-- INPUT DATA follows --

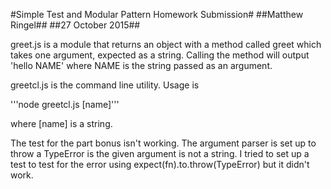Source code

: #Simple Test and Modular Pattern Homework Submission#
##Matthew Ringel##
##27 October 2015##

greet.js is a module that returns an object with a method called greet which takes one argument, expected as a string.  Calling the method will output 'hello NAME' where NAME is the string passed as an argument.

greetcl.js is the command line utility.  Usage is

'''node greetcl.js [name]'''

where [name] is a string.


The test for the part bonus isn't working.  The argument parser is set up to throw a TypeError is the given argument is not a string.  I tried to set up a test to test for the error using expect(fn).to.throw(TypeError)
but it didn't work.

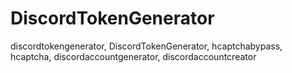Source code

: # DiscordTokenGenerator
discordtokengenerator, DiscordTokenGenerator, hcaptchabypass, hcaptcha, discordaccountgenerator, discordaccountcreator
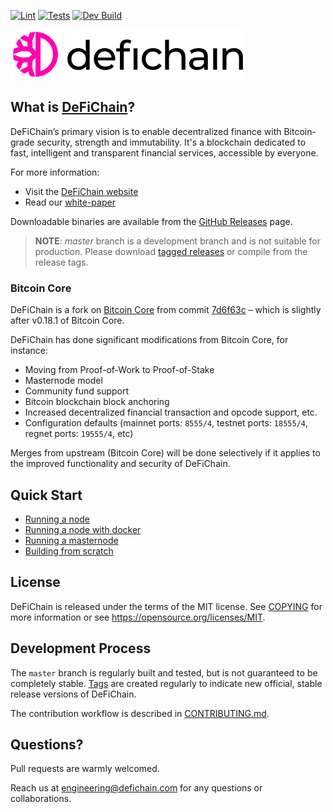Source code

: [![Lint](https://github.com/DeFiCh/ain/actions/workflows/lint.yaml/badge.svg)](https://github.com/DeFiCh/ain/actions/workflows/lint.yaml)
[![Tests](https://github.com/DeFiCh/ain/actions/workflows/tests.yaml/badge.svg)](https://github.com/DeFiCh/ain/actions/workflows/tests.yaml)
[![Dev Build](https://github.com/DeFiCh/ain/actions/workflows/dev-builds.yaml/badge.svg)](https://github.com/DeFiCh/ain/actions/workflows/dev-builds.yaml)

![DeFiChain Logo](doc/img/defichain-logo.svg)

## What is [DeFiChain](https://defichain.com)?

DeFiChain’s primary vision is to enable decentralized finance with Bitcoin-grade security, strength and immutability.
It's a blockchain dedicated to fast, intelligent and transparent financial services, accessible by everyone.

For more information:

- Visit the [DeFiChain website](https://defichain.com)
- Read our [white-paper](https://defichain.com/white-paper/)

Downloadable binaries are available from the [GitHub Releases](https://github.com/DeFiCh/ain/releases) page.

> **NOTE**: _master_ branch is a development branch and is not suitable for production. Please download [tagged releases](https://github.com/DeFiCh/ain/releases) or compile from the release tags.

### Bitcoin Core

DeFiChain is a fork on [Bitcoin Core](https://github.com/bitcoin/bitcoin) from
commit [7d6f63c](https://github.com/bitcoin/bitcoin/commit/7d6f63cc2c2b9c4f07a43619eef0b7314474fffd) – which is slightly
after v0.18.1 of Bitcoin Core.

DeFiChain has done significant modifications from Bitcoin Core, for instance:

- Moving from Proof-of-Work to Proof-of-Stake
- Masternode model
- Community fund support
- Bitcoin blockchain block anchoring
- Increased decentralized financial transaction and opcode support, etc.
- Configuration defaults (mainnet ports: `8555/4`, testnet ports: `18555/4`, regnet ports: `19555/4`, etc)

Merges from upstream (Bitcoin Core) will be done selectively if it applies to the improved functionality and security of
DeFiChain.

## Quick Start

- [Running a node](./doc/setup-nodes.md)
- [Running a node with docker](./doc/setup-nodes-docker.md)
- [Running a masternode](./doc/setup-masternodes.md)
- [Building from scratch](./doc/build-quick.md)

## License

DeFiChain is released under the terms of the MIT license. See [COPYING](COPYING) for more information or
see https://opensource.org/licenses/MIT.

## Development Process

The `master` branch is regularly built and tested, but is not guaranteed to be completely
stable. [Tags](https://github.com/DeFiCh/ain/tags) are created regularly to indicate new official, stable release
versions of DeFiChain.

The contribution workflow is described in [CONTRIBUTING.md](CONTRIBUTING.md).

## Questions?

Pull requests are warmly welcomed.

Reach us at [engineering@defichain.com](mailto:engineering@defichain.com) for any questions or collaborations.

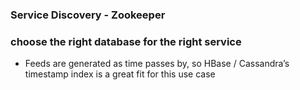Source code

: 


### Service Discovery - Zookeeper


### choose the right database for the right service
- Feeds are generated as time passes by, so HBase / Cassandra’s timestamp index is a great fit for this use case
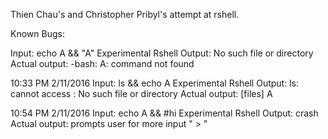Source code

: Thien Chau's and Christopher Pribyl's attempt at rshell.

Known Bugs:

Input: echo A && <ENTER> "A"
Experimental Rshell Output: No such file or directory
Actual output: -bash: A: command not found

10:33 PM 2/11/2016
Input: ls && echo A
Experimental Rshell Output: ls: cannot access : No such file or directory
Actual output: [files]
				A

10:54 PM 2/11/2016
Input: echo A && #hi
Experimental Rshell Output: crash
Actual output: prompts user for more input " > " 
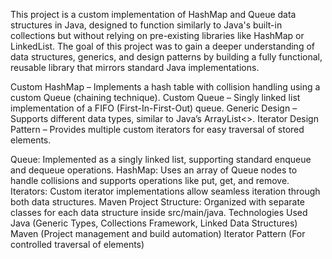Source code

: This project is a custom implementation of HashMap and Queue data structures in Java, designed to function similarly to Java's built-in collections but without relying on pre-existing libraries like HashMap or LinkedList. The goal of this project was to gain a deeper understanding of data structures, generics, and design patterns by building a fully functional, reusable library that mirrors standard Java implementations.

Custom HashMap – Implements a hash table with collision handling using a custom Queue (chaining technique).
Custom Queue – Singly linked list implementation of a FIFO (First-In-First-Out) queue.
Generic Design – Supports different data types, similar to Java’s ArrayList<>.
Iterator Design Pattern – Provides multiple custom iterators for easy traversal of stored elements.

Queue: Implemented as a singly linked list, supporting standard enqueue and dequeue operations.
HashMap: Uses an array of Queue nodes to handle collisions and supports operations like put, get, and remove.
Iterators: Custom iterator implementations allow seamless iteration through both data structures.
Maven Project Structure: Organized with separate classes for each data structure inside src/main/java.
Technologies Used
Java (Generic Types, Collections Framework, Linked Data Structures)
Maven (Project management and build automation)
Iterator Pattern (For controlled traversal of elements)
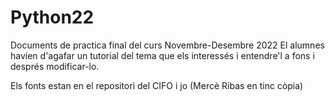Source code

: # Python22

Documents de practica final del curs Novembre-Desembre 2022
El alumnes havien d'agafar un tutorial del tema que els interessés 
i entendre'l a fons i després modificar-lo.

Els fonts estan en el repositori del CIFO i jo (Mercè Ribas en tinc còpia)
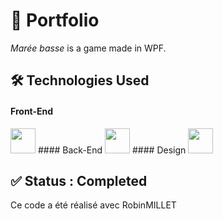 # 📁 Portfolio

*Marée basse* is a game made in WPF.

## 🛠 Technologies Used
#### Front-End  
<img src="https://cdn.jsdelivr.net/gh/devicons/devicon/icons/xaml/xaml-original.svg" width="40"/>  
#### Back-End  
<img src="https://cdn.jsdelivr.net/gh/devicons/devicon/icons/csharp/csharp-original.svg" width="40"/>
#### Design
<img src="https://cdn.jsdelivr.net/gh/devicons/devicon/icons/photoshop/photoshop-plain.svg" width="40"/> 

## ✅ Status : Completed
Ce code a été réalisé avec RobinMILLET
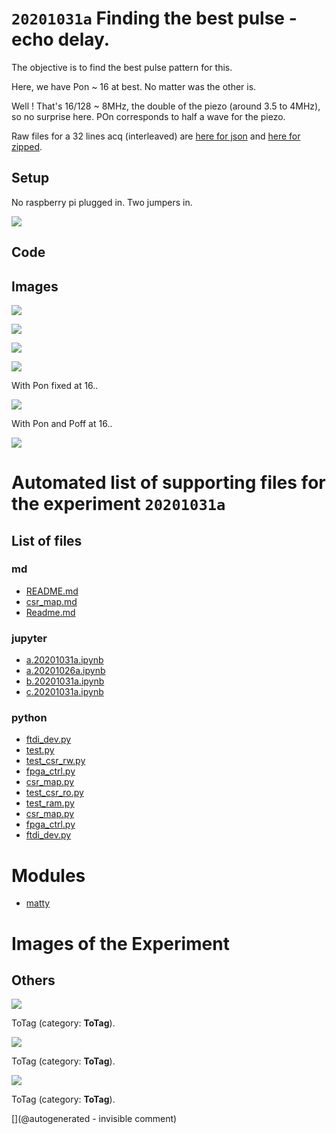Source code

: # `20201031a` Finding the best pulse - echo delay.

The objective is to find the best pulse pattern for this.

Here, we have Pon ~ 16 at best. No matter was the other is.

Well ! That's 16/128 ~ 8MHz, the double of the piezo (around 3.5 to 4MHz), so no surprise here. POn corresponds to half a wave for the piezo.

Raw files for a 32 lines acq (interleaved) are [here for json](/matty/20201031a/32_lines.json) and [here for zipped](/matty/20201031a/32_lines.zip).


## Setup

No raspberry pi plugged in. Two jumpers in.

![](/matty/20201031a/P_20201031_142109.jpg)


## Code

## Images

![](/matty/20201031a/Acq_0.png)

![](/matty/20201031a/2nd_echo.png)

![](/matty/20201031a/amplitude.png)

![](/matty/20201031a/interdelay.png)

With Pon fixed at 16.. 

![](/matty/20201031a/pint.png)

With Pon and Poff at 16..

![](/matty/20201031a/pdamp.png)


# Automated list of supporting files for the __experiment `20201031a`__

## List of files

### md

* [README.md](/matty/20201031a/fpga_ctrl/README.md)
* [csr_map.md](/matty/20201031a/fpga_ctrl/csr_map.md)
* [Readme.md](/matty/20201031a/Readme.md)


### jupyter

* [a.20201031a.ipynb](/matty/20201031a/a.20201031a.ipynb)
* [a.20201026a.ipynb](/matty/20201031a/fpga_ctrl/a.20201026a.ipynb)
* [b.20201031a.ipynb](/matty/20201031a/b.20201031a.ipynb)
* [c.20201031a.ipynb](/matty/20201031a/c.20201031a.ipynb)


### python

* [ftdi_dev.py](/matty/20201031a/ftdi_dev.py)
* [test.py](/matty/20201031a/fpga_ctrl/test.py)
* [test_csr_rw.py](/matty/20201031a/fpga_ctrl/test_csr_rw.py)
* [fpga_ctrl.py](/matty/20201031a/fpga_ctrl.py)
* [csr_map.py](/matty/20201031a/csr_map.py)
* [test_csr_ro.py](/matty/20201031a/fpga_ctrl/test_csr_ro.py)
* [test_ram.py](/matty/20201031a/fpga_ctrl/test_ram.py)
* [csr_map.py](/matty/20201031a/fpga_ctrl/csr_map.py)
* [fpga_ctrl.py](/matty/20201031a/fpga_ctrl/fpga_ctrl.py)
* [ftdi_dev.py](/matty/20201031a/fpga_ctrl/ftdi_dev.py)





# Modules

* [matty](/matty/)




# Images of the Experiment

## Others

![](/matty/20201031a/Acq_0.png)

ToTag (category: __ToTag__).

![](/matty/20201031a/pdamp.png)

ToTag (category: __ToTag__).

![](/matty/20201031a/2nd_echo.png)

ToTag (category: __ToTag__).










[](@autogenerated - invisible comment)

-- INPUT DATA concluded --
-- INPUT DATA follows --

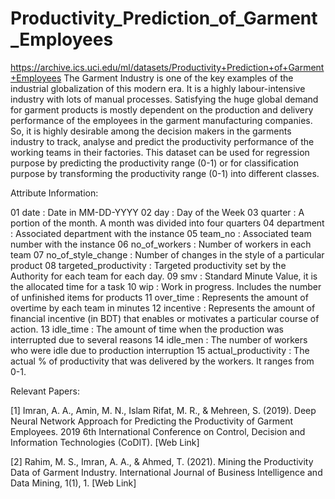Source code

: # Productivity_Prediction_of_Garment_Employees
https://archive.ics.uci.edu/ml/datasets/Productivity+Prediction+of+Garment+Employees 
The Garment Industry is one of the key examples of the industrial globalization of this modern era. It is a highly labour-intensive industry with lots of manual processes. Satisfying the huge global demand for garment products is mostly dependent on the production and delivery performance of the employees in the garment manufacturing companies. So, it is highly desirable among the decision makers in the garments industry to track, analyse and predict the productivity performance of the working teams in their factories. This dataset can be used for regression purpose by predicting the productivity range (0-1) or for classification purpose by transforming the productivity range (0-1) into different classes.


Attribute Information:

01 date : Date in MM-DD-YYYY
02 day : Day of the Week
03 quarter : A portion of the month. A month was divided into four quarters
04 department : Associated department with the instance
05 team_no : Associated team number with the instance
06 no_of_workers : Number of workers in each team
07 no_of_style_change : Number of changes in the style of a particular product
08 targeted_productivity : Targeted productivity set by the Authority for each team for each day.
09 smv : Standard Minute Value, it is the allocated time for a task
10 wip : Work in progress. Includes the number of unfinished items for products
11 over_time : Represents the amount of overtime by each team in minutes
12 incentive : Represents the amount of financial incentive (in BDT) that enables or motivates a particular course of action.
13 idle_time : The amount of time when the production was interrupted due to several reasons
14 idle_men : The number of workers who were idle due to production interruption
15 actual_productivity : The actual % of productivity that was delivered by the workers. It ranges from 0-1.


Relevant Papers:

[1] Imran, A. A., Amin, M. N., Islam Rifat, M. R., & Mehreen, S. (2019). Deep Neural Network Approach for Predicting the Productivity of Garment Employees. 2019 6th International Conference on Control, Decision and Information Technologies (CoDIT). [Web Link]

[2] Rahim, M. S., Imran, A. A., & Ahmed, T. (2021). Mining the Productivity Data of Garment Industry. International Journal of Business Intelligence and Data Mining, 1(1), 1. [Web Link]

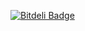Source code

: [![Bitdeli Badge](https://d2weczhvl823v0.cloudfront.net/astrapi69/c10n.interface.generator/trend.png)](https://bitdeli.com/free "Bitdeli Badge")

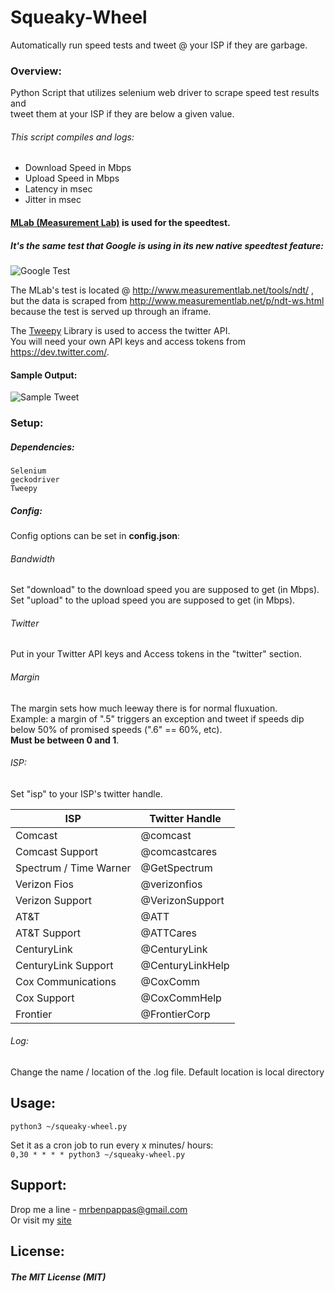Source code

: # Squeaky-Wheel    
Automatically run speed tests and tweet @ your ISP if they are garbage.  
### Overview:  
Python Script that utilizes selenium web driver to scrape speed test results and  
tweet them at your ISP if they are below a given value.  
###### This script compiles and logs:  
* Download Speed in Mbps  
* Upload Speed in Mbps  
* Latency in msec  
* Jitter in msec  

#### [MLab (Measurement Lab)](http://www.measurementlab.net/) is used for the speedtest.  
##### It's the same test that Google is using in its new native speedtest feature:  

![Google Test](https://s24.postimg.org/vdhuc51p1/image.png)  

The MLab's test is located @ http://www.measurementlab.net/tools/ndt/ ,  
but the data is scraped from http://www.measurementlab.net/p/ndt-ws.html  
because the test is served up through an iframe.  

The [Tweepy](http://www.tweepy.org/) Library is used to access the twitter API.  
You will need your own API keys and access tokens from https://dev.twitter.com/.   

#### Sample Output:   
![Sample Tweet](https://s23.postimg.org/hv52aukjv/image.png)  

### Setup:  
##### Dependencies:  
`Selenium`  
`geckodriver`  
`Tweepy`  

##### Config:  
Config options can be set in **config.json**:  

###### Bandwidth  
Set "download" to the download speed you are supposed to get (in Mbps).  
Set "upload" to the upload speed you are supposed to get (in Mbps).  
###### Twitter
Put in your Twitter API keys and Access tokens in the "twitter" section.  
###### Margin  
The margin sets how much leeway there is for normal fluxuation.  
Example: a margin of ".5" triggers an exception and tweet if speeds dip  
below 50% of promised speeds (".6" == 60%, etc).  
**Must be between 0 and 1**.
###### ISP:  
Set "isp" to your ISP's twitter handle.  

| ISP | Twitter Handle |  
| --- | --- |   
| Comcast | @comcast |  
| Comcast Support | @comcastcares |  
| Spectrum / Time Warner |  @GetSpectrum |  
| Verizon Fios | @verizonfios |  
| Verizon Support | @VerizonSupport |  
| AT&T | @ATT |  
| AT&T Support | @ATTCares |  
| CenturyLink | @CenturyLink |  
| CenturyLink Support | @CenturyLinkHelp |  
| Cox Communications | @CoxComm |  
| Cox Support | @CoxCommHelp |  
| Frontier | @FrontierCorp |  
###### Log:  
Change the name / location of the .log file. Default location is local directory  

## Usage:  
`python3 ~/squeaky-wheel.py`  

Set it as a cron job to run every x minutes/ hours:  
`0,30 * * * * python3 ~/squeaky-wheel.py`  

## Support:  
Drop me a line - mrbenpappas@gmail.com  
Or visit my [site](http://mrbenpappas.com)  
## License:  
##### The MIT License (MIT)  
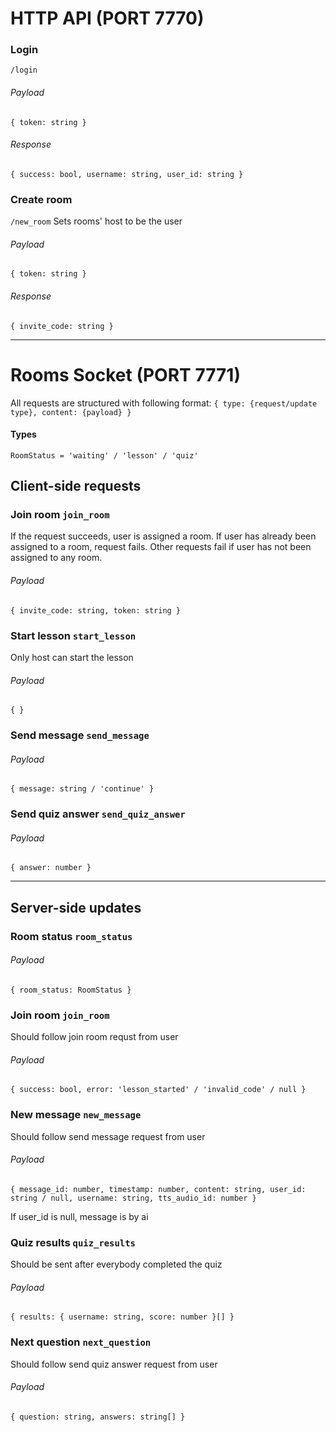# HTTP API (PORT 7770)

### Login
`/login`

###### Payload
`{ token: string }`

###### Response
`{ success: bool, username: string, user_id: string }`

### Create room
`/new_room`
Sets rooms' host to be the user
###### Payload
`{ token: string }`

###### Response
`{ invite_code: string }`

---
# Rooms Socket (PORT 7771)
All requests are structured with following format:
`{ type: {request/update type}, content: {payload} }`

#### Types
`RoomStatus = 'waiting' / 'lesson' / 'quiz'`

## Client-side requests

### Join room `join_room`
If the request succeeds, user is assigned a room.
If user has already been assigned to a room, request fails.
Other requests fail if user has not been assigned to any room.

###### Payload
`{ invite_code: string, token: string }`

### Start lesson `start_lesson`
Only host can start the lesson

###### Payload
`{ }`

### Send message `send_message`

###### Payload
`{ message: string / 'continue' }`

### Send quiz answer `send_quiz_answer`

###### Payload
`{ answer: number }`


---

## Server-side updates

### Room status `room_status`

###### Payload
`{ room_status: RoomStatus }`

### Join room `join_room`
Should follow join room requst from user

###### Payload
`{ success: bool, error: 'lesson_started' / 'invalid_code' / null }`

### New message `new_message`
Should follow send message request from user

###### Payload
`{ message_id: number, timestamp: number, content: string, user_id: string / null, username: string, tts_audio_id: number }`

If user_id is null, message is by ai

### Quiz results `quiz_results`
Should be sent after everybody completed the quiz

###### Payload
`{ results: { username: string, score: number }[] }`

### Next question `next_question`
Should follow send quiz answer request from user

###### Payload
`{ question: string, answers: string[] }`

-- INPUT DATA concluded --
-- INPUT DATA follows --

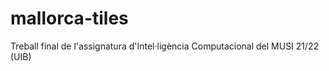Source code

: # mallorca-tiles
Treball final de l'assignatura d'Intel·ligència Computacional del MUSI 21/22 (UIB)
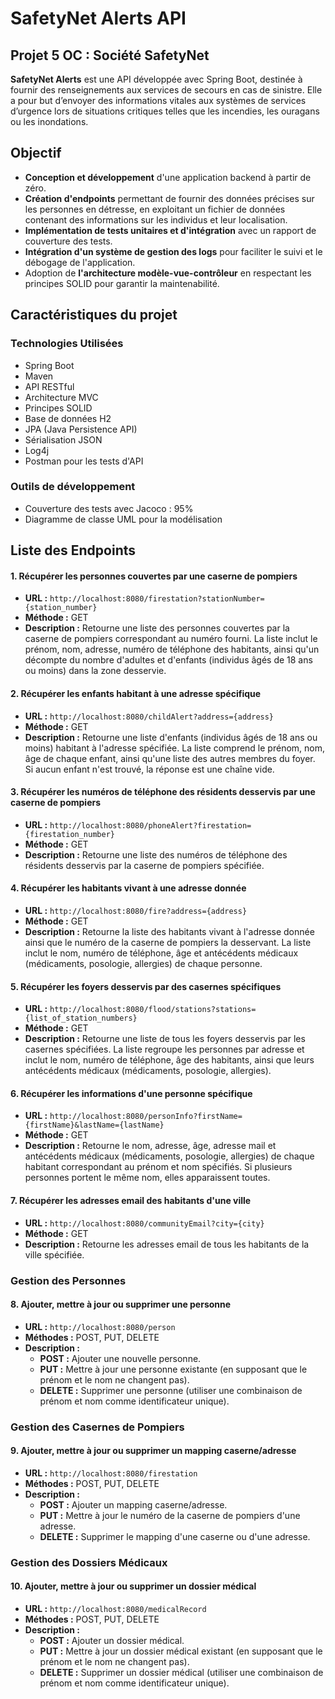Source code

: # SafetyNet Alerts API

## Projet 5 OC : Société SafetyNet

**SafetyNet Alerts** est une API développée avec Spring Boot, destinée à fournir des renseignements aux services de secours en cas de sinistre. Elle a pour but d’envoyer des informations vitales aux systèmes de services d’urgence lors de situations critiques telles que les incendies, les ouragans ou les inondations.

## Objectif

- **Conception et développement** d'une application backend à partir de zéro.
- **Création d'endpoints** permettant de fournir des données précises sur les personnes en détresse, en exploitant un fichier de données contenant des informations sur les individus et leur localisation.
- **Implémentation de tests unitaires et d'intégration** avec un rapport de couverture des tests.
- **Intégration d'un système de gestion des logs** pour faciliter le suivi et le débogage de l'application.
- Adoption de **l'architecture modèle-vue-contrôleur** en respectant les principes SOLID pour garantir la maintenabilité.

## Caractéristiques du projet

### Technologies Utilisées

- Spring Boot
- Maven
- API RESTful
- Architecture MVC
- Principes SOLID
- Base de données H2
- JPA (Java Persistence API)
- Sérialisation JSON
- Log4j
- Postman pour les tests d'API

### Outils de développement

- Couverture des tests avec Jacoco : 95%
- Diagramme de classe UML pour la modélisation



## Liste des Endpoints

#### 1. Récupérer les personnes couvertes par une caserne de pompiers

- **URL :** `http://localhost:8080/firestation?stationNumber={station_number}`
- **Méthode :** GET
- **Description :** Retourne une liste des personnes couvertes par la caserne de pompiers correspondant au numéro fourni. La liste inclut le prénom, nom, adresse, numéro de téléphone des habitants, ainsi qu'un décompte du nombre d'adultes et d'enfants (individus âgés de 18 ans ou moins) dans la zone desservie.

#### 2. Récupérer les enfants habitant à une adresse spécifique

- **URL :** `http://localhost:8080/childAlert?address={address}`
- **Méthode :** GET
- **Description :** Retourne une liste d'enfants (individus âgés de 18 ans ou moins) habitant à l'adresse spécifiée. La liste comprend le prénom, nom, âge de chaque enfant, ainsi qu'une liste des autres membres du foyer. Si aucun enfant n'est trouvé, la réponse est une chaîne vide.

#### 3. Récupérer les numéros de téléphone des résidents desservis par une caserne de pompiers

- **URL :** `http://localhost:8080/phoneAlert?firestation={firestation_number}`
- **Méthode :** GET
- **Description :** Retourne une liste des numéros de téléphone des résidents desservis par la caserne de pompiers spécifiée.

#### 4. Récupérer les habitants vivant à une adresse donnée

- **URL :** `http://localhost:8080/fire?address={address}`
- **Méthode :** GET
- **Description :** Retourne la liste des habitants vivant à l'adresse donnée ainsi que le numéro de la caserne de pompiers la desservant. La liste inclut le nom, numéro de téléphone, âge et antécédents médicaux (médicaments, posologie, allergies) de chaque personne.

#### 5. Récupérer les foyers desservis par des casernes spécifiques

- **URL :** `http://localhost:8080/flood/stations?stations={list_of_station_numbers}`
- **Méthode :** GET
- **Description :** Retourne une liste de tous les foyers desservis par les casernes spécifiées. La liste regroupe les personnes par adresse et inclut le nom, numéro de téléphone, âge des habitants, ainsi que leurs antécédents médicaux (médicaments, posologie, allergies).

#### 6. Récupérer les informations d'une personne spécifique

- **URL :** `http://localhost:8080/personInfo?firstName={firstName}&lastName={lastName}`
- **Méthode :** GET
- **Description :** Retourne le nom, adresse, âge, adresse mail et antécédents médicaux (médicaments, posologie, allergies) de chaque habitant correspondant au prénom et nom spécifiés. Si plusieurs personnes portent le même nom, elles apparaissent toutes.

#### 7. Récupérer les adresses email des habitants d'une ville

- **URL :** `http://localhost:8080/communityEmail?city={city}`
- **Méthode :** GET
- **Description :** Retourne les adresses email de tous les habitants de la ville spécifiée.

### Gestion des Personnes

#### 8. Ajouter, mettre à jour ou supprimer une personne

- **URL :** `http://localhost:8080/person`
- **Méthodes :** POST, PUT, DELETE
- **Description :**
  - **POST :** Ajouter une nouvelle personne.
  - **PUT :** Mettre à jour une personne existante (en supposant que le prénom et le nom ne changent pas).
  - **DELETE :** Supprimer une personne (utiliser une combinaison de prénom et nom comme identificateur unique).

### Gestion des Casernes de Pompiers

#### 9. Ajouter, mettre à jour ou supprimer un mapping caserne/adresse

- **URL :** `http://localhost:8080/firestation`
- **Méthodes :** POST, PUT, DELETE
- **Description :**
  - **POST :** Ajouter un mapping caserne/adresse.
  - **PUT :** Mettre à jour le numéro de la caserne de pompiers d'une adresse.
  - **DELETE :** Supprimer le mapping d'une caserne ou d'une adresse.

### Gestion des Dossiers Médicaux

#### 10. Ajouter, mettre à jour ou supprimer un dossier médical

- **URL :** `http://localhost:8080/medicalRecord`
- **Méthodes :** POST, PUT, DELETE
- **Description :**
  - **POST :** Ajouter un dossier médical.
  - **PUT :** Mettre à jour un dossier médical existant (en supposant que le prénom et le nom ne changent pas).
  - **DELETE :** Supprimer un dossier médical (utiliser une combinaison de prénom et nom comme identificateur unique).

-- INPUT DATA concluded --

§ WORK ORDER: Taking the entries above, copy word for word the lines from the one with "Example: a margin" up to and including the one with "All requests are", without any picture.

§ TASK RESPONSE:
Example: a margin of ".5" triggers an exception and tweet if speeds dip  
below 50% of promised speeds (".6" == 60%, etc).  
**Must be between 0 and 1**.
###### ISP:  
Set "isp" to your ISP's twitter handle.  

| ISP | Twitter Handle |  
| --- | --- |   
| Comcast | @comcast |  
| Comcast Support | @comcastcares |  
| Spectrum / Time Warner |  @GetSpectrum |  
| Verizon Fios | @verizonfios |  
| Verizon Support | @VerizonSupport |  
| AT&T | @ATT |  
| AT&T Support | @ATTCares |  
| CenturyLink | @CenturyLink |  
| CenturyLink Support | @CenturyLinkHelp |  
| Cox Communications | @CoxComm |  
| Cox Support | @CoxCommHelp |  
| Frontier | @FrontierCorp |  
###### Log:  
Change the name / location of the .log file. Default location is local directory  

## Usage:  
`python3 ~/squeaky-wheel.py`  

Set it as a cron job to run every x minutes/ hours:  
`0,30 * * * * python3 ~/squeaky-wheel.py`  

## Support:  
Drop me a line - mrbenpappas@gmail.com  
Or visit my [site](http://mrbenpappas.com)  
## License:  
##### The MIT License (MIT)  
# HTTP API (PORT 7770)

### Login
`/login`

###### Payload
`{ token: string }`

###### Response
`{ success: bool, username: string, user_id: string }`

### Create room
`/new_room`
Sets rooms' host to be the user
###### Payload
`{ token: string }`

###### Response
`{ invite_code: string }`

---
# Rooms Socket (PORT 7771)
All requests are structured with following format:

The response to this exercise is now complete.